Artigo

Seminarista Marcos José Serafim Azevedo

Sem o Domingo não podemos viver

Por Seminarista Marcos José Serafim Azevedo

 

Sem o Domingo não podemos viver

Vivemos com alegria e intensidade o Tempo Pascal, voltamos às fontes do Batismo e renovamos nossas promessas, acompanhamos o Senhor Ressuscitado que aparece aos discípulos e comunica a sua paz e, mais recentemente, a Solenidade de Pentecostes, na qual os discípulos, reunidos no Cenáculo, recebem o Espírito Santo. Renovamos, assim, a centralidade de nossa fé: o Mistério da Paixão, Morte e Ressurreição de Jesus.

O apóstolo Paulo, em sua carta aos Coríntios nos adverte que “se Cristo não ressuscitou, vazia é nossa pregação, vazia também é vossa fé[1]. O mistério pascal, portanto, nos renova em nossa caminhada de fé, coloca-nos em contato com nossa esperança e recorda que devemos ser “testemunhas da ressurreição[2]. É nossa missão anunciar a boa nova que faz arder os corações e renova a vida humana, com palavras e atitudes, testemunhando, assim, a vida nova que Cristo nos indica.

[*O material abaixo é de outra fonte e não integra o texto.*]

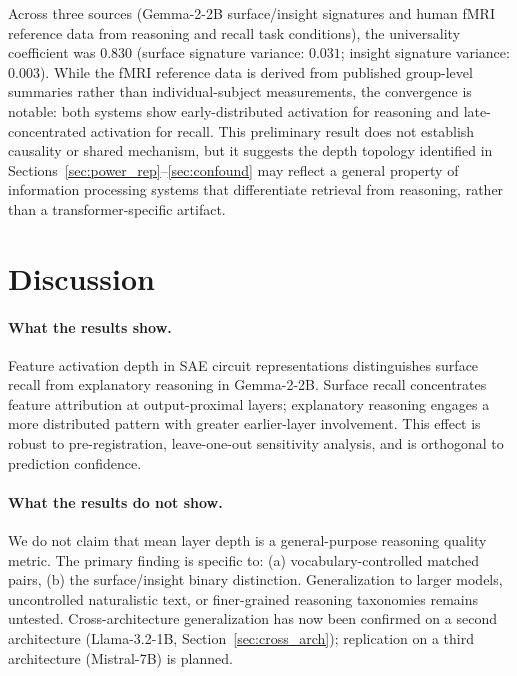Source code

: \documentclass[10pt]{article}
\begin{document}
Across three sources (Gemma-2-2B surface/insight signatures and human fMRI reference data from reasoning and recall task conditions), the universality coefficient was $0.830$ (surface signature variance: $0.031$; insight signature variance: $0.003$). While the fMRI reference data is derived from published group-level summaries rather than individual-subject measurements, the convergence is notable: both systems show early-distributed activation for reasoning and late-concentrated activation for recall. This preliminary result does not establish causality or shared mechanism, but it suggests the depth topology identified in Sections~\ref{sec:power_rep}--\ref{sec:confound} may reflect a general property of information processing systems that differentiate retrieval from reasoning, rather than a transformer-specific artifact.

\section{Discussion}

\paragraph{What the results show.}
Feature activation depth in SAE circuit representations distinguishes surface recall from explanatory reasoning in Gemma-2-2B. Surface recall concentrates feature attribution at output-proximal layers; explanatory reasoning engages a more distributed pattern with greater earlier-layer involvement. This effect is robust to pre-registration, leave-one-out sensitivity analysis, and is orthogonal to prediction confidence.

\paragraph{What the results do not show.}
We do not claim that mean layer depth is a general-purpose reasoning quality metric. The primary finding is specific to: (a) vocabulary-controlled matched pairs, (b) the surface/insight binary distinction. Generalization to larger models, uncontrolled naturalistic text, or finer-grained reasoning taxonomies remains untested. Cross-architecture generalization has now been confirmed on a second architecture (Llama-3.2-1B, Section~\ref{sec:cross_arch}); replication on a third architecture (Mistral-7B) is planned.
\end{document}

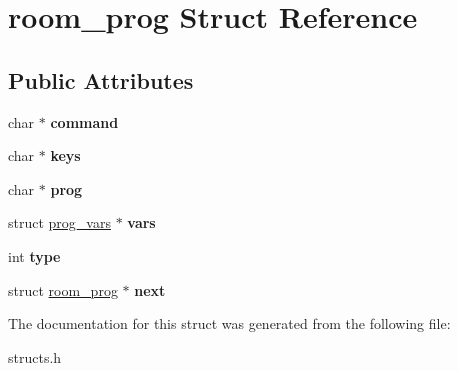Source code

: \hypertarget{structroom__prog}{\section{room\-\_\-prog Struct Reference}
\label{structroom__prog}
}
\subsection*{Public Attributes}
\begin{DoxyCompactItemize}
\item 
\hypertarget{structroom__prog_a785c039ae10bd7e7fdac5c9b8a048cd1}{char $\ast$ {\bfseries command}}\label{structroom__prog_a785c039ae10bd7e7fdac5c9b8a048cd1}

\item 
\hypertarget{structroom__prog_a97a2bb1c30f4b7f1af4d5dd3aac64693}{char $\ast$ {\bfseries keys}}\label{structroom__prog_a97a2bb1c30f4b7f1af4d5dd3aac64693}

\item 
\hypertarget{structroom__prog_a879dff7e316425c48fee99392d5c06f5}{char $\ast$ {\bfseries prog}}\label{structroom__prog_a879dff7e316425c48fee99392d5c06f5}

\item 
\hypertarget{structroom__prog_a3f846626322a515475608f1b328b1528}{struct \hyperlink{structprog__vars}{prog\-\_\-vars} $\ast$ {\bfseries vars}}\label{structroom__prog_a3f846626322a515475608f1b328b1528}

\item 
\hypertarget{structroom__prog_ad84ce03878d550aa9d2d5beb81871e04}{int {\bfseries type}}\label{structroom__prog_ad84ce03878d550aa9d2d5beb81871e04}

\item 
\hypertarget{structroom__prog_afa84c0c83a57a395e7d7bb1645741f6c}{struct \hyperlink{structroom__prog}{room\-\_\-prog} $\ast$ {\bfseries next}}\label{structroom__prog_afa84c0c83a57a395e7d7bb1645741f6c}

\end{DoxyCompactItemize}


The documentation for this struct was generated from the following file\-:\begin{DoxyCompactItemize}
\item 
structs.\-h\end{DoxyCompactItemize}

Esse grande mistério pascal não se restringe às celebrações da semana Santa, sobretudo no Sagrado Tríduo Pascal e em seu prolongamento de 50 dias, conhecido como Tempo Pascal. Nós Cristãos entramos em contato com este grande mistério em cada Domingo do ano, o dia do Senhor e dia da Ressurreição. É o dia, portanto, de celebrarmos a nossa fé, reunindo-nos em comunidade para ouvir a Palavra de Deus e comungar de seu Corpo.

Assim, a celebração dominical está “no coração da vida da Igreja[3]. É lá que vamos nos encontrar com o Ressuscitado, fazendo também nós, no hoje de nossa vida e história, a mesma experiência dos apóstolos reunidos no cenáculo, onde Cristo se manifesta em meio a eles, convida Tomé para que se aproxime, o toque e acredite[4]. O Domingo é para nós, portanto, a Páscoa semanal[5], no qual, orientamos o nosso tempo e nossa vida, enquanto lançamos o olhar para o dia final da segunda vinda de Cristo[6].

Diante de tamanha riqueza podemos nos perguntar: como tratamos o dia do Senhor? É triste ver em nossas comunidades aqueles que buscam a Celebração Dominical meramente pelo cumprimento do preceito ou, no outro extremo, simplesmente pelo costume, para acompanhar um parente, por algum evento “diferente” que ocorrerá, mas não se deixam tocar pela grandeza desse dia. O ritmo de nossa vida leva, muitas vezes, a passar pelo domingo simplesmente como mais um dia em nossa semana, ou até mesmo como o dia desagradável que põe fim ao tão esperado final de semana.

O domingo deixa de ditar o ritmo de nossa vida. Já não é o primeiro dia da semana, mas o dia que põe fim ao final de semana. Não mais o dia do encontro com o Ressuscitado, do descanso, dia por excelência de se viver a caridade, mas simplesmente mais um dia. No ritmo frenético que entramos, motivados pelo trabalho, as relações de consumo etc., ansiamos muito mais a chegada da sexta-feira, para termos um pouco de descanso e estar mais junto a família, ou simplesmente “viver a vida”.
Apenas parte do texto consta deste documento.